* **EXERCISE REQUIREMENTS**: The output should match, line for line, the records from the line containing "in the experiment" through the line containing "A User Level", with every picture left out.

(Data items)
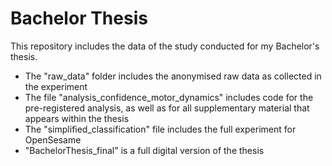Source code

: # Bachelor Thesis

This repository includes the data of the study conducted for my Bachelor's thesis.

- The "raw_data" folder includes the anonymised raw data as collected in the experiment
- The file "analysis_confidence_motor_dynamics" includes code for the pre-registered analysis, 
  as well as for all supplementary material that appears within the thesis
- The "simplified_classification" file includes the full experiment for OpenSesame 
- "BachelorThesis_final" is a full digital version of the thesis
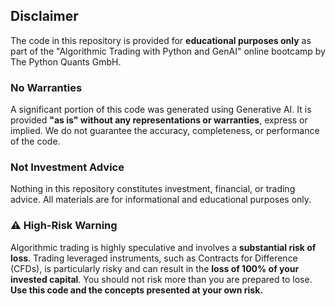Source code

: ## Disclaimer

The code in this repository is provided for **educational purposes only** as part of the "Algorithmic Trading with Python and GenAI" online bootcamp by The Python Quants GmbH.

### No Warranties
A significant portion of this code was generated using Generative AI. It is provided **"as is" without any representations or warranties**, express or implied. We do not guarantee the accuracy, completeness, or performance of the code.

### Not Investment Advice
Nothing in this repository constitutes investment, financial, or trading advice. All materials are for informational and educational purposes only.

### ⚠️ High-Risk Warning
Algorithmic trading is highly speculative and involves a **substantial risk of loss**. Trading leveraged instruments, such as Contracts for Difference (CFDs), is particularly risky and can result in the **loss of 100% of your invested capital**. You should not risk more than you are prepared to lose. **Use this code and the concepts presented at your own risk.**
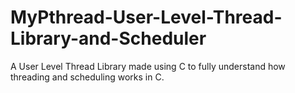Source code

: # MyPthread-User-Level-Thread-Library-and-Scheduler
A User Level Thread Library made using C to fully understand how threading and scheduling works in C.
==
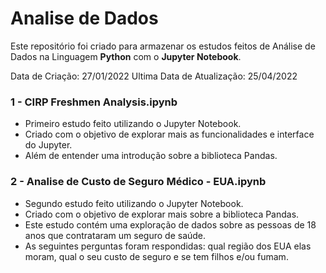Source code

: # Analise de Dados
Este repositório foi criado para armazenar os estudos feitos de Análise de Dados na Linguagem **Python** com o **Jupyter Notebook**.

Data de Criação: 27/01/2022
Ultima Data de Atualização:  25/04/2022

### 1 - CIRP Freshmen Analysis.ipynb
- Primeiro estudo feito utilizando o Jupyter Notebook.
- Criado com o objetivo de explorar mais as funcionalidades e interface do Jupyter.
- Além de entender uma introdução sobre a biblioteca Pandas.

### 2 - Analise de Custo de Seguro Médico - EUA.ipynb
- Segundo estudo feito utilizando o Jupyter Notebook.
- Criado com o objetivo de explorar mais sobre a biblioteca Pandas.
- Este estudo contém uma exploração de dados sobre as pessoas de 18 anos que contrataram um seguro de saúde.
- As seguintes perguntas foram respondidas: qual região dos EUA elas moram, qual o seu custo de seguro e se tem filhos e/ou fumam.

* **YOUR SOLUTION**:
- The "raw_data" folder includes the anonymised raw data as collected in the experiment
- The file "analysis_confidence_motor_dynamics" includes code for the pre-registered analysis, 
  as well as for all supplementary material that appears within the thesis
- The "simplified_classification" file includes the full experiment for OpenSesame 
- "BachelorThesis_final" is a full digital version of the thesis
Source code

: ## Disclaimer

The code in this repository is provided for **educational purposes only** as part of the "Algorithmic Trading with Python and GenAI" online bootcamp by The Python Quants GmbH.

### No Warranties
A significant portion of this code was generated using Generative AI. It is provided **"as is" without any representations or warranties**, express or implied. We do not guarantee the accuracy, completeness, or performance of the code.

### Not Investment Advice
Nothing in this repository constitutes investment, financial, or trading advice. All materials are for informational and educational purposes only.

### ⚠️ High-Risk Warning
Algorithmic trading is highly speculative and involves a **substantial risk of loss**. Trading leveraged instruments, such as Contracts for Difference (CFDs), is particularly risky and can result in the **loss of 100% of your invested capital**. You should not risk more than you are prepared to lose. **Use this code and the concepts presented at your own risk.**
Source code

: # MyPthread-User-Level-Thread-Library-and-Scheduler
A User Level Thread Library made using C to fully understand how threading and scheduling works in C.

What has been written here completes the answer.